Thirdly, slightly filtering the enzymolysis liquid containing the protoplast into a 50mL centrifuge tube, centrifuging for 5 minutes at 60 Xg to collect the protoplast (the acceleration and the deceleration are both 0), using 10mL of precooled buffer stabilizer which is diluted by 2 times respectively for cleaning for 2 times, operating softly to avoid damaging cells, then adding 10mL of corresponding buffer stabilizer which is diluted by 2 times respectively for resuspending the protoplast, placing the protoplast on ice for half an hour, then counting by using a blood counting plate and calculating the concentration of the protoplast, then storing the protoplast at 4 ℃ for standby, and then counting the blood counting plate which is placed for 6h, 12h and 18h and calculating the concentration of the protoplast.
As shown in Table 1 below, the final concentration of ectoin in the buffer stabilizer was 0.16mol/L, MgCl in the preparation of Arabidopsis protoplasts2The final concentration of 0.14mmol/L can ensure the maximum protoplast amount even after long-term storage.
TABLE 1 Arabidopsis Whole protoplast concentration (one/mL)
Example 4 Aureobasidium pullulans protoplast protection assay
Firstly, preparing 10mL of solution containing 100mmol/L Tris and 10mmol/L EDTA, then adding 20g/L cellulase and 2g/L snailase, then respectively adding 10mL of buffer stabilizers A1-4, B1-4 and CK 4-5 into the solution, and then filtering and sterilizing by using a 0.2 mu m filter to obtain enzymatic hydrolysate for later use, wherein the volume of each enzymatic hydrolysate is 20 mL.
Secondly, 2mL of yeast-like aureobasidium pullulans bacterial liquid which is cultured for 12-15 h and is in logarithmic phase is put into a 5mL centrifuge tube, centrifuging at 4000r/min for 10 min, removing supernatant, collecting thallus, washing twice with 5mmol/L EDTA solution, then 2mL of solution dissolved with 35mmol/L beta-mercaptoethanol and 5mmol/L EDTA is added to be processed for 1h under the conditions of 30 ℃ and 150r/min, then the solution is centrifuged for 10 min at 4000r/min, the supernatant is discarded, and the solution is washed twice by 5mmol/L EDTA solution, then adding the enzymolysis liquid into a constant temperature water bath at 30 ℃ for 6 hours, then filtering and collecting the protoplast, adding a buffer stabilizer diluted by 2 times in equal amount to resuspend to an appropriate concentration, placing on ice, counting by using a blood counting plate and calculating the concentration of the protoplast, then placing at 4 ℃ for storage for later use, and then counting by using the blood counting plate after placing for 6 hours, 12 hours and 18 hours and calculating the concentration of the protoplast.
As shown in Table 2 below, the final concentration of ectoin in the buffer stabilizer was 0.16mol/L, MgCl in the preparation of Aureobasidium pullulans protoplasts2The final concentration of 0.14mmol/L can ensure the maximum protoplast amount even after long-term storage.

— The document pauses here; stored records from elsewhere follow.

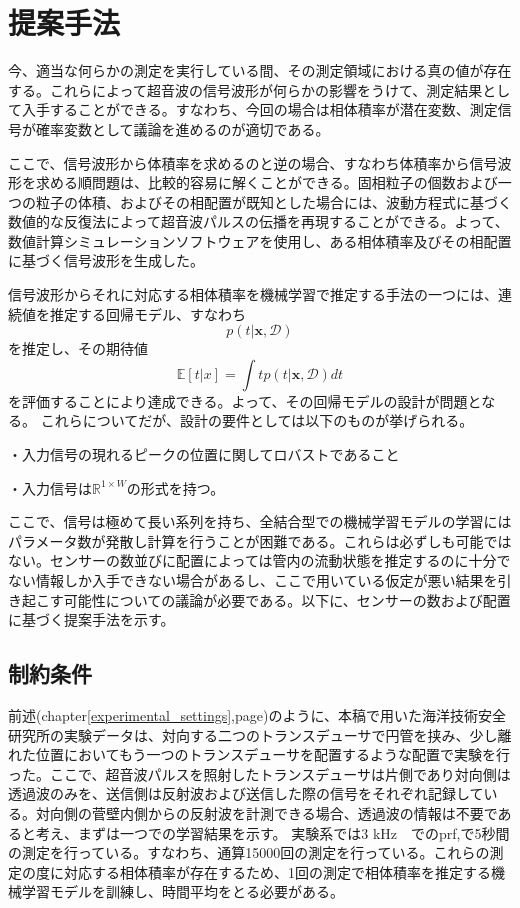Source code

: \documentclass[uplatex]{suribt}
\begin{document}
\chapter{提案手法}
今、適当な何らかの測定を実行している間、その測定領域における真の値が存在する。これらによって超音波の信号波形が何らかの影響をうけて、測定結果として入手することができる。すなわち、今回の場合は相体積率が潜在変数、測定信号が確率変数として議論を進めるのが適切である。\par
ここで、信号波形から体積率を求めるのと逆の場合、すなわち体積率から信号波形を求める順問題は、比較的容易に解くことができる。固相粒子の個数および一つの粒子の体積、およびその相配置が既知とした場合には、波動方程式に基づく数値的な反復法によって超音波パルスの伝播を再現することができる。よって、数値計算シミュレーションソフトウェアを使用し、ある相体積率及びその相配置に基づく信号波形を生成した。\par
信号波形からそれに対応する相体積率を機械学習で推定する手法の一つには、連続値を推定する回帰モデル、すなわち
\begin{equation}
    p(t | \mathbf{x}, \mathcal{D})
\end{equation}
を推定し、その期待値
\begin{equation}
    \mathbb{E}[t | x ] = \int t p(t |\mathbf{x},\mathcal{D})dt 
\end{equation}
を評価することにより達成できる。よって、その回帰モデルの設計が問題となる。
これらについてだが、設計の要件としては以下のものが挙げられる。\par
・入力信号の現れるピークの位置に関してロバストであること\par
・入力信号は$\mathbb{R}^{1\times W}$の形式を持つ。\par
ここで、信号は極めて長い系列を持ち、全結合型での機械学習モデルの学習にはパラメータ数が発散し計算を行うことが困難である。これらは必ずしも可能ではない。センサーの数並びに配置によっては管内の流動状態を推定するのに十分でない情報しか入手できない場合があるし、ここで用いている仮定が悪い結果を引き起こす可能性についての議論が必要である。以下に、センサーの数および配置に基づく提案手法を示す。\par
\section{制約条件}
前述(chapter\ref{experimental_settings},page\pageref{experimental_settings})のように、本稿で用いた海洋技術安全研究所の実験データは、対向する二つのトランスデューサで円管を挟み、少し離れた位置においてもう一つのトランスデューサを配置するような配置で実験を行った。ここで、超音波パルスを照射したトランスデューサは片側であり対向側は透過波のみを、送信側は反射波および送信した際の信号をそれぞれ記録している。対向側の菅壁内側からの反射波を計測できる場合、透過波の情報は不要であると考え、まずは一つでの学習結果を示す。
実験系では3 kHz　でのprf,で5秒間の測定を行っている。すなわち、通算15000回の測定を行っている。これらの測定の度に対応する相体積率が存在するため、1回の測定で相体積率を推定する機械学習モデルを訓練し、時間平均をとる必要がある。
\end{document}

TABLE 2 Aureobasidium pullulans complete protoplast concentration (one/mL)
In conclusion, when the buffering stabilizer containing ectoin is used for preparing the protoplast, the buffering stabilizer has a good protection effect on the protoplast, can prolong the storage time of the protoplast, has an important application value when plants and microorganisms are used for preparing the protoplast, and lays a foundation for the smooth development of subsequent experiments.
Although the present invention has been described in detail by way of preferred embodiments, the present invention is not limited thereto. Various equivalent modifications or substitutions can be made on the embodiments of the present invention by those skilled in the art without departing from the spirit and scope of the present invention, and these modifications or substitutions are within the scope of the present invention/any person skilled in the art can easily conceive of the changes or substitutions within the technical scope of the present invention.
Claims (9)
1. The application of the ectoin-containing buffer stabilizer in preparation of protoplast is characterized in that the buffer stabilizer contains ectoin with the final concentration of 0.02-0.2 mol/L and MgCl with the final concentration of 0.1-0.2 mmol/L2。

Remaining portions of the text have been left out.